RECORDS below:
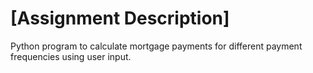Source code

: # [Assignment Description]
Python program to calculate mortgage payments for different payment frequencies using user input.
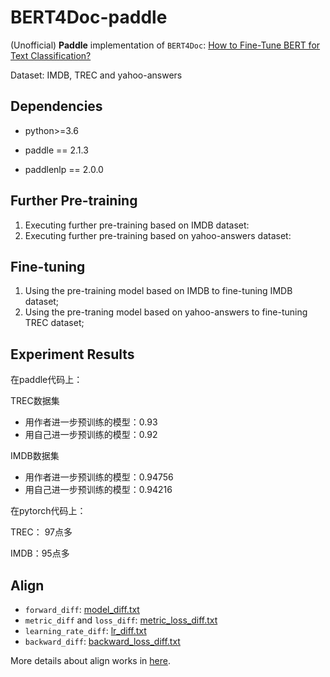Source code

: # BERT4Doc-paddle

(Unofficial) **Paddle** implementation of `BERT4Doc`: [How to Fine-Tune BERT for Text Classification?](https://github.com/xuyige/BERT4doc-Classification)

Dataset: IMDB, TREC and yahoo-answers

## Dependencies

- python>=3.6

- paddle == 2.1.3

- paddlenlp == 2.0.0

  

## Further Pre-training

1. Executing further pre-training based on IMDB dataset:
2. Executing further pre-training based on yahoo-answers dataset:



## Fine-tuning

1. Using the pre-training model based on IMDB to fine-tuning IMDB dataset;
2. Using the pre-traning model based on yahoo-answers to fine-tuning TREC dataset;



## Experiment Results



在paddle代码上：

TREC数据集

- 用作者进一步预训练的模型：0.93
- 用自己进一步预训练的模型：0.92

IMDB数据集

- 用作者进一步预训练的模型：0.94756
- 用自己进一步预训练的模型：0.94216



在pytorch代码上：

TREC： 97点多

IMDB：95点多







## Align

- `forward_diff`: [model_diff.txt](https://github.com/ncpaddle/BERT4Doc-paddle/blob/main/align_results/1.check_forward/log_diff/model_diff.txt)
- `metric_diff` and `loss_diff`: [metric_loss_diff.txt](https://github.com/ncpaddle/BERT4Doc-paddle/blob/main/align_results/3.check_metric_loss/log_diff/metric_diff_log.txt)
- `learning_rate_diff`: [lr_diff.txt](https://github.com/ncpaddle/BERT4Doc-paddle/blob/main/align_results/4.check_lr/log_diff/lr_diff_log.txt)
- `backward_diff`: [backward_loss_diff.txt](https://github.com/ncpaddle/BERT4Doc-paddle/blob/main/align_results/5.check_backward/log_diff/back_loss_log2.txt)

More details about align works in [here](https://github.com/ncpaddle/JointBERT-paddle/tree/main/align_works).

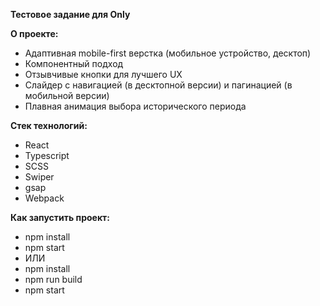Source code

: **Тестовое задание для Only** 

**О проекте:** 
- Адаптивная mobile-first верстка (мобильное устройство, десктоп) 
- Компонентный подход 
- Отзывчивые кнопки для лучшего UX 
- Слайдер с навигацией (в десктопной версии) и пагинацией (в мобильной версии) 
- Плавная анимация выбора исторического периода 

**Стек технологий:** 
- React 
- Typescript 
- SCSS 
- Swiper 
- gsap 
- Webpack
 
**Как запустить проект:**  
- npm install 
- npm start 
- ИЛИ 
- npm install 
- npm run build
- npm start 
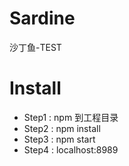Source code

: # Sardine
沙丁鱼-TEST

# Install
* Step1 : npm 到工程目录
* Step2 : npm install
* Step3 : npm start
* Step4 : localhost:8989
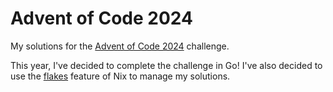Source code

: # Advent of Code 2024

My solutions for the [Advent of Code 2024](https://adventofcode.com/2024) challenge.

This year, I've decided to complete the challenge in Go! I've also decided to use the [flakes](https://nixos.wiki/wiki/Flakes) feature of Nix to manage my solutions.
End of RECORDS.
*TASK GOAL:* Copy out the records exactly; the pictures stay behind.

*ANSWER FOR THE TASK:*
Source code

: # [Assignment Description]
Python program to calculate mortgage payments for different payment frequencies using user input.
Source code

: # BERT4Doc-paddle

(Unofficial) **Paddle** implementation of `BERT4Doc`: [How to Fine-Tune BERT for Text Classification?](https://github.com/xuyige/BERT4doc-Classification)

Dataset: IMDB, TREC and yahoo-answers

## Dependencies

- python>=3.6

- paddle == 2.1.3

- paddlenlp == 2.0.0

  

## Further Pre-training

1. Executing further pre-training based on IMDB dataset:
2. Executing further pre-training based on yahoo-answers dataset:



## Fine-tuning

1. Using the pre-training model based on IMDB to fine-tuning IMDB dataset;
2. Using the pre-traning model based on yahoo-answers to fine-tuning TREC dataset;



## Experiment Results



在paddle代码上：

TREC数据集

- 用作者进一步预训练的模型：0.93
- 用自己进一步预训练的模型：0.92

IMDB数据集

- 用作者进一步预训练的模型：0.94756
- 用自己进一步预训练的模型：0.94216



在pytorch代码上：

TREC： 97点多

IMDB：95点多







## Align

- `forward_diff`: [model_diff.txt](https://github.com/ncpaddle/BERT4Doc-paddle/blob/main/align_results/1.check_forward/log_diff/model_diff.txt)
- `metric_diff` and `loss_diff`: [metric_loss_diff.txt](https://github.com/ncpaddle/BERT4Doc-paddle/blob/main/align_results/3.check_metric_loss/log_diff/metric_diff_log.txt)
- `learning_rate_diff`: [lr_diff.txt](https://github.com/ncpaddle/BERT4Doc-paddle/blob/main/align_results/4.check_lr/log_diff/lr_diff_log.txt)
- `backward_diff`: [backward_loss_diff.txt](https://github.com/ncpaddle/BERT4Doc-paddle/blob/main/align_results/5.check_backward/log_diff/back_loss_log2.txt)

More details about align works in [here](https://github.com/ncpaddle/JointBERT-paddle/tree/main/align_works).

Source code

: **Тестовое задание для Only** 

**О проекте:** 
- Адаптивная mobile-first верстка (мобильное устройство, десктоп) 
- Компонентный подход 
- Отзывчивые кнопки для лучшего UX 
- Слайдер с навигацией (в десктопной версии) и пагинацией (в мобильной версии) 
- Плавная анимация выбора исторического периода 

**Стек технологий:** 
- React 
- Typescript 
- SCSS 
- Swiper 
- gsap 
- Webpack
 
**Как запустить проект:**  
- npm install 
- npm start 
- ИЛИ 
- npm install 
- npm run build
- npm start 
Source code

: # Sardine
沙丁鱼-TEST

# Install
* Step1 : npm 到工程目录
* Step2 : npm install
* Step3 : npm start
* Step4 : localhost:8989
Source code

: # Advent of Code 2024

My solutions for the [Advent of Code 2024](https://adventofcode.com/2024) challenge.

This year, I've decided to complete the challenge in Go! I've also decided to use the [flakes](https://nixos.wiki/wiki/Flakes) feature of Nix to manage my solutions.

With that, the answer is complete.